Pablo Picasso once said, “Every child is an artist. The problem is how to remain an artist once we grow up.” Children are naturally creative. One of the greatest creative assets for kids is their inexperience. Since kids have the benefit of not knowing what is not possible, they ask “Why not?” Kids ask questions about things that, for everyone else, have become unquestioned assumptions.

But it’s not just that their creativity results from their naïveté; the way kids think can also works to foster and preserve their creativity. Science is now showing us that a child’s brain looks physiologically different. The main difference can be spotted in the prefrontal cortex, where the neural pathways in a child’s brain are much more connected than that of adult brains. This makes their young brains more flexible, albeit less efficient. Adults, over time, strengthen and reinforce certain neural pathways in order to focus on complex tasks, and weaken those that don’t get used. But keeping those neural pathways open is what experts believe is the key to unlocking and keeping those creative juices flowing.

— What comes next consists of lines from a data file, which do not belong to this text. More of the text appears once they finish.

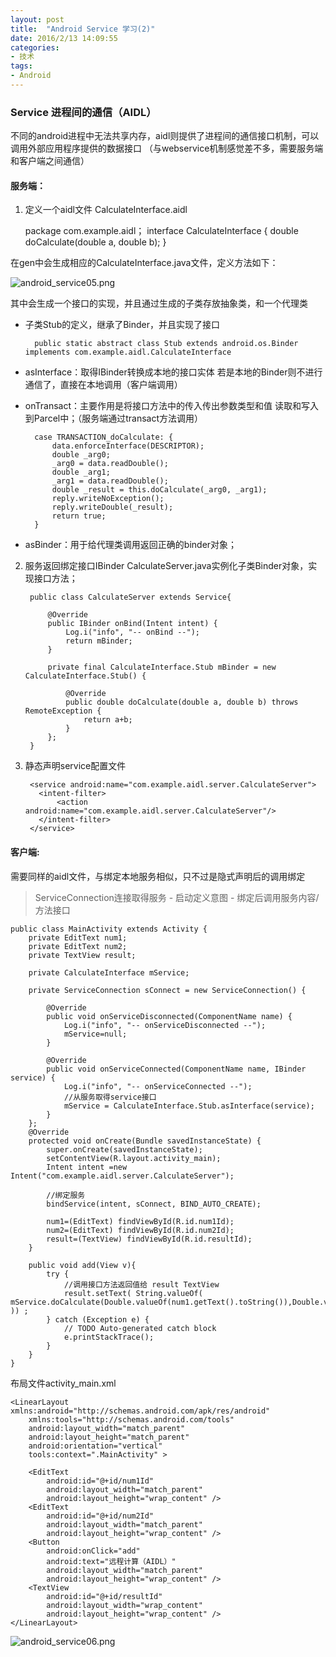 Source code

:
 ```yaml
---
layout: post
title:  "Android Service 学习(2)"
date: 2016/2/13 14:09:55 
categories:
- 技术
tags:
- Android
---
```


### Service 进程间的通信（AIDL）
不同的android进程中无法共享内存，aidl则提供了进程间的通信接口机制，可以调用外部应用程序提供的数据接口 （与webservice机制感觉差不多，需要服务端和客户端之间通信）

#### 服务端：

1. 定义一个aidl文件 CalculateInterface.aidl
	
	package com.example.aidl； 
	interface CalculateInterface {
		double doCalculate(double a, double b);
	}
	
在gen中会生成相应的CalculateInterface.java文件，定义方法如下：

![android_service05.png]({{site.baseurl}}/public/img/android_service05.png)

其中会生成一个接口的实现，并且通过生成的子类存放抽象类，和一个代理类

- 子类Stub的定义，继承了Binder，并且实现了接口

		public static abstract class Stub extends android.os.Binder implements com.example.aidl.CalculateInterface

- asInterface：取得IBinder转换成本地的接口实体 若是本地的Binder则不进行通信了，直接在本地调用（客户端调用）
- onTransact：主要作用是将接口方法中的传入传出参数类型和值 读取和写入到Parcel中；（服务端通过transact方法调用）
	
		case TRANSACTION_doCalculate: {
			data.enforceInterface(DESCRIPTOR);
			double _arg0;
			_arg0 = data.readDouble();
			double _arg1;
			_arg1 = data.readDouble();
			double _result = this.doCalculate(_arg0, _arg1);
			reply.writeNoException();
			reply.writeDouble(_result);
			return true;
		}

- asBinder：用于给代理类调用返回正确的binder对象；


2. 服务返回绑定接口IBinder  CalculateServer.java实例化子类Binder对象，实现接口方法；

		public class CalculateServer extends Service{
	
			@Override
			public IBinder onBind(Intent intent) {
				Log.i("info", "-- onBind --");
				return mBinder;
			}
			
			private final CalculateInterface.Stub mBinder = new CalculateInterface.Stub() {
				
				@Override
				public double doCalculate(double a, double b) throws RemoteException {
					return a+b;
				}
			};
		}

3. 静态声明service配置文件

		<service android:name="com.example.aidl.server.CalculateServer">
		  <intent-filter>
		      <action android:name="com.example.aidl.server.CalculateServer"/>
		  </intent-filter>
		</service>

#### 客户端:

需要同样的aidl文件，与绑定本地服务相似，只不过是隐式声明后的调用绑定

> ServiceConnection连接取得服务 - 启动定义意图  - 绑定后调用服务内容/方法接口

	public class MainActivity extends Activity {
		private EditText num1;
		private EditText num2;
		private TextView result;
		
		private CalculateInterface mService;
		
		private ServiceConnection sConnect = new ServiceConnection() {
			
			@Override
			public void onServiceDisconnected(ComponentName name) {
				Log.i("info", "-- onServiceDisconnected --");
				mService=null;
			}
			
			@Override
			public void onServiceConnected(ComponentName name, IBinder service) {
				Log.i("info", "-- onServiceConnected --");
				//从服务取得service接口
				mService = CalculateInterface.Stub.asInterface(service);
			}
		};
	    @Override
	    protected void onCreate(Bundle savedInstanceState) {
	        super.onCreate(savedInstanceState);
	        setContentView(R.layout.activity_main);
	        Intent intent =new Intent("com.example.aidl.server.CalculateServer");
	        
	        //绑定服务
	       	bindService(intent, sConnect, BIND_AUTO_CREATE);
	        
	        num1=(EditText) findViewById(R.id.num1Id);
	        num2=(EditText) findViewById(R.id.num2Id);
	        result=(TextView) findViewById(R.id.resultId);
	    }
	    
	    public void add(View v){
	    	try {
	    		//调用接口方法返回值给 result TextView
	    		result.setText( String.valueOf(  mService.doCalculate(Double.valueOf(num1.getText().toString()),Double.valueOf(num2.getText().toString())) )) ;
			} catch (Exception e) {
				// TODO Auto-generated catch block
				e.printStackTrace();
			} 
	    }
	}

布局文件activity_main.xml

	<LinearLayout xmlns:android="http://schemas.android.com/apk/res/android"
	    xmlns:tools="http://schemas.android.com/tools"
	    android:layout_width="match_parent"
	    android:layout_height="match_parent"
		android:orientation="vertical"
	    tools:context=".MainActivity" >
	
	    <EditText
	        android:id="@+id/num1Id"
	        android:layout_width="match_parent"
	        android:layout_height="wrap_content" />
		<EditText
	        android:id="@+id/num2Id"
	        android:layout_width="match_parent"
	        android:layout_height="wrap_content" />
		<Button 
		    android:onClick="add"
		    android:text="远程计算（AIDL）"
		    android:layout_width="match_parent"
	        android:layout_height="wrap_content" />
		<TextView
	        android:id="@+id/resultId"
	        android:layout_width="wrap_content"
	        android:layout_height="wrap_content" />
	</LinearLayout>

![android_service06.png]({{site.baseurl}}/public/img/android_service06.png)

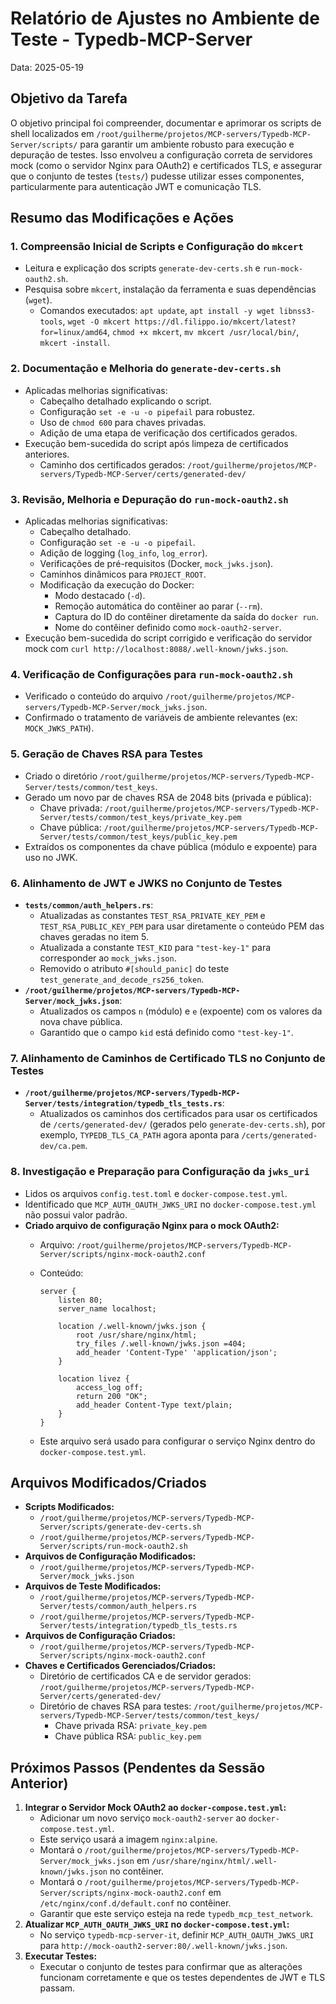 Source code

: # Relatório de Ajustes no Ambiente de Teste - Typedb-MCP-Server

Data: 2025-05-19

## Objetivo da Tarefa

O objetivo principal foi compreender, documentar e aprimorar os scripts de shell localizados em `/root/guilherme/projetos/MCP-servers/Typedb-MCP-Server/scripts/` para garantir um ambiente robusto para execução e depuração de testes. Isso envolveu a configuração correta de servidores mock (como o servidor Nginx para OAuth2) e certificados TLS, e assegurar que o conjunto de testes (`tests/`) pudesse utilizar esses componentes, particularmente para autenticação JWT e comunicação TLS.

## Resumo das Modificações e Ações

### 1. Compreensão Inicial de Scripts e Configuração do `mkcert`

* Leitura e explicação dos scripts `generate-dev-certs.sh` e `run-mock-oauth2.sh`.
* Pesquisa sobre `mkcert`, instalação da ferramenta e suas dependências (`wget`).
  * Comandos executados: `apt update`, `apt install -y wget libnss3-tools`, `wget -O mkcert https://dl.filippo.io/mkcert/latest?for=linux/amd64`, `chmod +x mkcert`, `mv mkcert /usr/local/bin/`, `mkcert -install`.

### 2. Documentação e Melhoria do `generate-dev-certs.sh`

* Aplicadas melhorias significativas:
  * Cabeçalho detalhado explicando o script.
  * Configuração `set -e -u -o pipefail` para robustez.
  * Uso de `chmod 600` para chaves privadas.
  * Adição de uma etapa de verificação dos certificados gerados.
* Execução bem-sucedida do script após limpeza de certificados anteriores.
  * Caminho dos certificados gerados: `/root/guilherme/projetos/MCP-servers/Typedb-MCP-Server/certs/generated-dev/`

### 3. Revisão, Melhoria e Depuração do `run-mock-oauth2.sh`

* Aplicadas melhorias significativas:
  * Cabeçalho detalhado.
  * Configuração `set -e -u -o pipefail`.
  * Adição de logging (`log_info`, `log_error`).
  * Verificações de pré-requisitos (Docker, `mock_jwks.json`).
  * Caminhos dinâmicos para `PROJECT_ROOT`.
  * Modificação da execução do Docker:
    * Modo destacado (`-d`).
    * Remoção automática do contêiner ao parar (`--rm`).
    * Captura do ID do contêiner diretamente da saída do `docker run`.
    * Nome do contêiner definido como `mock-oauth2-server`.
* Execução bem-sucedida do script corrigido e verificação do servidor mock com `curl http://localhost:8088/.well-known/jwks.json`.

### 4. Verificação de Configurações para `run-mock-oauth2.sh`

* Verificado o conteúdo do arquivo `/root/guilherme/projetos/MCP-servers/Typedb-MCP-Server/mock_jwks.json`.
* Confirmado o tratamento de variáveis de ambiente relevantes (ex: `MOCK_JWKS_PATH`).

### 5. Geração de Chaves RSA para Testes

* Criado o diretório `/root/guilherme/projetos/MCP-servers/Typedb-MCP-Server/tests/common/test_keys`.
* Gerado um novo par de chaves RSA de 2048 bits (privada e pública):
  * Chave privada: `/root/guilherme/projetos/MCP-servers/Typedb-MCP-Server/tests/common/test_keys/private_key.pem`
  * Chave pública: `/root/guilherme/projetos/MCP-servers/Typedb-MCP-Server/tests/common/test_keys/public_key.pem`
* Extraídos os componentes da chave pública (módulo e expoente) para uso no JWK.

### 6. Alinhamento de JWT e JWKS no Conjunto de Testes

* **`tests/common/auth_helpers.rs`**:
  * Atualizadas as constantes `TEST_RSA_PRIVATE_KEY_PEM` e `TEST_RSA_PUBLIC_KEY_PEM` para usar diretamente o conteúdo PEM das chaves geradas no item 5.
  * Atualizada a constante `TEST_KID` para `"test-key-1"` para corresponder ao `mock_jwks.json`.
  * Removido o atributo `#[should_panic]` do teste `test_generate_and_decode_rs256_token`.
* **`/root/guilherme/projetos/MCP-servers/Typedb-MCP-Server/mock_jwks.json`**:
  * Atualizados os campos `n` (módulo) e `e` (expoente) com os valores da nova chave pública.
  * Garantido que o campo `kid` está definido como `"test-key-1"`.

### 7. Alinhamento de Caminhos de Certificado TLS no Conjunto de Testes

* **`/root/guilherme/projetos/MCP-servers/Typedb-MCP-Server/tests/integration/typedb_tls_tests.rs`**:
  * Atualizados os caminhos dos certificados para usar os certificados de `/certs/generated-dev/` (gerados pelo `generate-dev-certs.sh`), por exemplo, `TYPEDB_TLS_CA_PATH` agora aponta para `/certs/generated-dev/ca.pem`.

### 8. Investigação e Preparação para Configuração da `jwks_uri`

* Lidos os arquivos `config.test.toml` e `docker-compose.test.yml`.
* Identificado que `MCP_AUTH_OAUTH_JWKS_URI` no `docker-compose.test.yml` não possui valor padrão.
* **Criado arquivo de configuração Nginx para o mock OAuth2:**
  * Arquivo: `/root/guilherme/projetos/MCP-servers/Typedb-MCP-Server/scripts/nginx-mock-oauth2.conf`
  * Conteúdo:

      ```nginx
      server {
          listen 80;
          server_name localhost;

          location /.well-known/jwks.json {
              root /usr/share/nginx/html;
              try_files /.well-known/jwks.json =404;
              add_header 'Content-Type' 'application/json';
          }

          location livez {
              access_log off;
              return 200 "OK";
              add_header Content-Type text/plain;
          }
      }
      ```

  * Este arquivo será usado para configurar o serviço Nginx dentro do `docker-compose.test.yml`.

## Arquivos Modificados/Criados

* **Scripts Modificados:**
  * `/root/guilherme/projetos/MCP-servers/Typedb-MCP-Server/scripts/generate-dev-certs.sh`
  * `/root/guilherme/projetos/MCP-servers/Typedb-MCP-Server/scripts/run-mock-oauth2.sh`
* **Arquivos de Configuração Modificados:**
  * `/root/guilherme/projetos/MCP-servers/Typedb-MCP-Server/mock_jwks.json`
* **Arquivos de Teste Modificados:**
  * `/root/guilherme/projetos/MCP-servers/Typedb-MCP-Server/tests/common/auth_helpers.rs`
  * `/root/guilherme/projetos/MCP-servers/Typedb-MCP-Server/tests/integration/typedb_tls_tests.rs`
* **Arquivos de Configuração Criados:**
  * `/root/guilherme/projetos/MCP-servers/Typedb-MCP-Server/scripts/nginx-mock-oauth2.conf`
* **Chaves e Certificados Gerenciados/Criados:**
  * Diretório de certificados CA e de servidor gerados: `/root/guilherme/projetos/MCP-servers/Typedb-MCP-Server/certs/generated-dev/`
  * Diretório de chaves RSA para testes: `/root/guilherme/projetos/MCP-servers/Typedb-MCP-Server/tests/common/test_keys/`
    * Chave privada RSA: `private_key.pem`
    * Chave pública RSA: `public_key.pem`

## Próximos Passos (Pendentes da Sessão Anterior)

1. **Integrar o Servidor Mock OAuth2 ao `docker-compose.test.yml`:**
    * Adicionar um novo serviço `mock-oauth2-server` ao `docker-compose.test.yml`.
    * Este serviço usará a imagem `nginx:alpine`.
    * Montará o `/root/guilherme/projetos/MCP-servers/Typedb-MCP-Server/mock_jwks.json` em `/usr/share/nginx/html/.well-known/jwks.json` no contêiner.
    * Montará o `/root/guilherme/projetos/MCP-servers/Typedb-MCP-Server/scripts/nginx-mock-oauth2.conf` em `/etc/nginx/conf.d/default.conf` no contêiner.
    * Garantir que este serviço esteja na rede `typedb_mcp_test_network`.
2. **Atualizar `MCP_AUTH_OAUTH_JWKS_URI` no `docker-compose.test.yml`:**
    * No serviço `typedb-mcp-server-it`, definir `MCP_AUTH_OAUTH_JWKS_URI` para `http://mock-oauth2-server:80/.well-known/jwks.json`.
3. **Executar Testes:**
    * Executar o conjunto de testes para confirmar que as alterações funcionam corretamente e que os testes dependentes de JWT e TLS passam.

In fact, some studies show that high IQ is correlated with a prefrontal cortex that is slow to mature. Keeping your mind open, and the prefrontal cortex “immature” for longer, may be part of what makes you smarter.

So how do we keep the prefrontal cortex more agile and open? In other words, how do we preserve creativity in our kids? Through play. Lots and lots of unstructured play, science says.

That play fosters creativity is not a novel idea. But the science behind it is. Recent studies show that animals with bigger and more developed brains are linked with having a longer childhood period. Further research done on rats shows us that those who freely played had a much more different pattern of neurons in the prefrontal cortex than those rats who were not allowed to play.

Through play, kids learn to entertain each other and themselves. Their minds wander. They daydream and create fantasy-like ideas. It’s when they role-play and pretend that you’re the damsel in distress, and she’s the fairy godmother who turned you into a spider and webbed her way out of a tall, dark tower.